Task requirements:
Filter the records down to the lines that hold the word "построения", and copy each of those lines.

· · · · ·

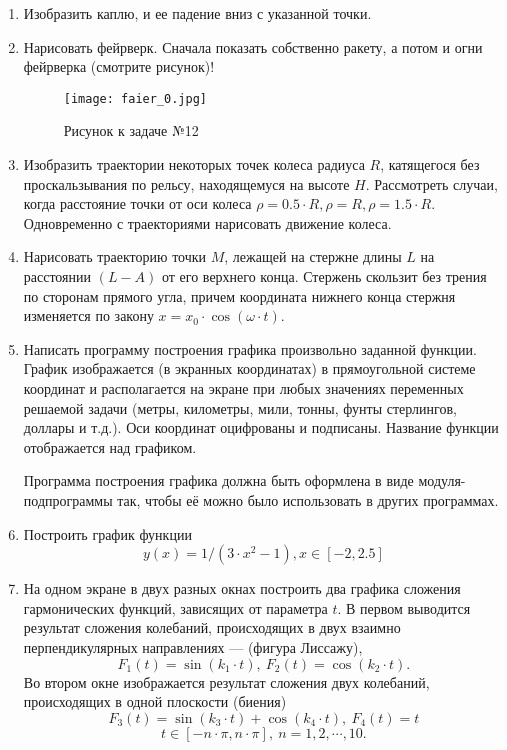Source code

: \begin{enumerate}
 \item  Изобразить каплю, и ее падение вниз с указанной точки.
  
 \item  Нарисовать фейрверк. Сначала показать  собственно ракету, а  потом и огни фейрверка  (смотрите рисунок)!
 
\begin{figure}[!h]
\centerline{
\texttt{[image: faier\_0.jpg]}}
\caption{Рисунок к задаче №12}
\label{ris4}
\end{figure}

\item  Изобразить траектории некоторых точек колеса радиуса $R$, катящегося без проскальзывания по рельсу, находящемуся на высоте $H$. Рассмотреть случаи, когда расстояние точки от оси колеса $\rho = 0.5\cdot R, \rho = R, \rho = 1.5\cdot R$. Одновременно с траекториями нарисовать движение колеса.

\item Нарисовать траекторию точки $M$, лежащей на стержне длины $L$ на расстоянии $(L- A)$ от его верхнего конца. Стержень скользит без трения по сторонам прямого угла, причем координата нижнего конца стержня изменяется по закону $x = x_0\cdot\cos(\omega\cdot t)$.

\item Написать программу построения графика произвольно заданной функции. График изображается (в экранных координатах) в прямоугольной системе координат и располагается на экране при любых значениях переменных решаемой задачи (метры, километры, мили, тонны, фунты стерлингов, доллары и т.д.). Оси координат оцифрованы и подписаны. Название функции отображается над графиком.

Программа построения графика должна быть оформлена в виде модуля-подпрограммы так, чтобы её можно было использовать в других программах.

\item Построить график функции
$$y(x)= 1/(3\cdot x^2-1), x \in[-2,2.5]$$

\item На одном экране в двух разных окнах построить два графика сложения гармонических функций, зависящих от параметра $t$. В первом выводится результат сложения колебаний, происходящих в двух взаимно перпендикулярных направлениях --- (фигура Лиссажу),
$$F_1(t) = \sin(k_1\cdot t), \:F_2(t) = \cos(k_2\cdot t).$$
Во втором окне изображается результат сложения двух колебаний, происходящих в одной плоскости (биения)
$$F_3(t) = \sin(k_3\cdot t) + \cos(k_4\cdot t), \:F_4(t) = t$$
$$t\in [-n\cdot \pi, n\cdot \pi], \:n = 1,2,\cdots, 10.  $$


\end{enumerate}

· · · · ·

Response to this exercise:
\item Написать программу построения графика произвольно заданной функции. График изображается (в экранных координатах) в прямоугольной системе координат и располагается на экране при любых значениях переменных решаемой задачи (метры, километры, мили, тонны, фунты стерлингов, доллары и т.д.). Оси координат оцифрованы и подписаны. Название функции отображается над графиком.
Программа построения графика должна быть оформлена в виде модуля-подпрограммы так, чтобы её можно было использовать в других программах.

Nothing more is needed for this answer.